Im Seminar werfen wir eine feministische Perspektive auf Kunst, die aus den Erfahrungen im sozialistischen System der DDR entwickelt wurde. In den 1980er Jahren entstanden abseits der offiziellen kulturpolitischen Vorgaben intermediale, experimentelle und kollektive Arbeitsweisen. Vor allem weibliche* Kunstschaffende widmeten sich kritisch hegemonialen Erzählungen zu Geschlecht und Sexualität sowie Identität und Geschichte. In ihren Werken, die meist am kulturellen Rand bzw. in der Subkultur oder auch „für die Kiste“ produziert wurden, finden sich gesellschaftliche und künstlerische Gegen-Entwürfe. Ihre darin zum Ausdruck kommenden emanzipatorisch-künstlerischen Anliegen werden zunehmend im Kontext feministischer Kunstgeschichtsschreibung und Erinnerungskultur thematisiert (u.a. Stammer u.a. 2009, Pejić 2009, Rosenfeld/Husse 2019).

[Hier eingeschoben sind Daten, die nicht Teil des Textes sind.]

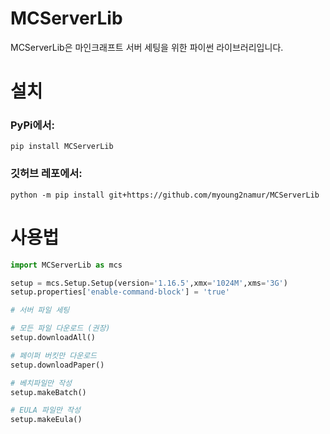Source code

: MCServerLib
===========

MCServerLib은 마인크래프트 서버 세팅을 위한 파이썬 라이브러리입니다.

# 설치

### PyPi에서:

`pip install MCServerLib`


### 깃허브 레포에서:

`python -m pip install git+https://github.com/myoung2namur/MCServerLib`

# 사용법

```py
import MCServerLib as mcs

setup = mcs.Setup.Setup(version='1.16.5',xmx='1024M',xms='3G')
setup.properties['enable-command-block'] = 'true'

# 서버 파일 세팅

# 모든 파일 다운로드 (권장)
setup.downloadAll() 

# 페이퍼 버킷만 다운로드
setup.downloadPaper()

# 베치파일만 작성
setup.makeBatch()

# EULA 파일만 작성
setup.makeEula()

```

Anhand von vielfältigen Beispielen untersuchen wir, wie sich mit künstlerischen Mitteln ein feministischer Diskurs in der DDR entwickelte. Dafür beleuchten wir die Verschränkungen dieser Praktiken mit der offiziellen Kulturpolitik sowie mit der Ebene von Körper- und Darstellungspolitiken. Damit verbunden besprechen wir Fragen nach Zugängen und der Wirkmacht des westlich geprägten Kunstkanons als ‚unsichtbarem Bezugspunkt‘ (Hock 2018), der noch oft die Rezeption nicht-westlicher Werke bestimmt. Der Aufbau von eigenen Archiven und Handlungsräumen sowie eigensinnige mediale Formen werden als subversive Strategien untersucht.
Literatur:
- Rosenfeld, Elske/Husse, Suza (Hg.): wildes wiederholen – Dissidente Geschichten zwischen DDR und pOstdeutschland #1, Berlin: Archive Books 2019.

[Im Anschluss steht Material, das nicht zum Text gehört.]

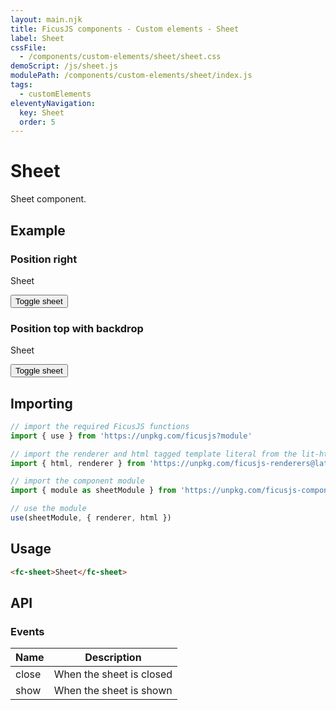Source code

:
 ```yaml
---
layout: main.njk
title: FicusJS components - Custom elements - Sheet
label: Sheet
cssFile:
  - /components/custom-elements/sheet/sheet.css
demoScript: /js/sheet.js
modulePath: /components/custom-elements/sheet/index.js
tags:
  - customElements
eleventyNavigation:
  key: Sheet
  order: 5
---
```

# Sheet

Sheet component.

## Example

### Position right

<fc-sheet position="right" class="fu-bg-primary">
  <p>Sheet</p>
</fc-sheet>
<button type="button" id="show-right-sheet-btn">Toggle sheet</button>

### Position top with backdrop

<fc-sheet position="top" backdrop="true" class="fu-bg-primary">
  <p>Sheet</p>
</fc-sheet>
<button type="button" id="show-top-sheet-btn">Toggle sheet</button>

## Importing

```js
// import the required FicusJS functions
import { use } from 'https://unpkg.com/ficusjs?module'

// import the renderer and html tagged template literal from the lit-html library
import { html, renderer } from 'https://unpkg.com/ficusjs-renderers@latest/dist/lit-html.js'

// import the component module
import { module as sheetModule } from 'https://unpkg.com/ficusjs-components@latest/components/custom-elements/sheet/index.js'

// use the module
use(sheetModule, { renderer, html })
```

## Usage

```html
<fc-sheet>Sheet</fc-sheet>
```

## API

### Events

| Name | Description |
| --- | --- |
| close | When the sheet is closed |
| show | When the sheet is shown |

- Richter, Angelika/Stammer, Beatrice E./Knaup, Bettina (Hg): und jetzt. Künstlerinnen aus der DDR. Ausstellungskatalog Künstlerhaus Bethanien, Berlin 27. November – 20. Dezember 2009, Nürnberg: Verlag für moderne Kunst 2009.
- Pejić, Bojana: Proletarier aller Länder, wer wäscht eure Socken? Gleichheit, Dominanz und Differenz in der osteuropäischen Kunst, in: Gender Check – Rollenbilder in der Kunst Osteuropas, Textband deutsch, Museum Moderne Kunst Stiftung Ludwig Wien: König 2009, S. 16-27 (Gender Check – Femininity and Masculinity in the Art of Eastern Europe, Exhibition Catalogue mumok, Vienna November 13, 2009 - February 14, 2010 and Zachęta National Gallery of Art, Warsaw March 19 - June 13, 2010).
- Hock, Beáta: Die Domestizierung der feministischen Kulturtheorie als Mittel zur Aussöhnung mit der sozialistischen Vergangenheit, in: Alber-Armenat, Ina/Kraft, Claudia (Hg.): Geschlecht und Wissen(schaft) in Ostmitteleuropa. Marburg: Verlag Herder Institut 2017, S. 49-68.
- Bestgen, Ulrike (Hg.): Gabriele Stötzer – Schwingungskurve leben. Ausstellungskatalog Schillermuseum, Weimar 9. November 2013 – 05. Januar 2014, Weimar: Klassikstiftung 2013.
Name des/der Lehrenden / Name of Teacher
Luise Thieme
Veranstaltungsart und -methodik / Teaching and working methods
Seminar
Verwendbarkeit / Applicability
Kunstgeschichte (Diplom); Kunstgeschichte I oder II (Lehramt); MA Kunstwissenschaften: Modul 2 (Theorien und Diskurse)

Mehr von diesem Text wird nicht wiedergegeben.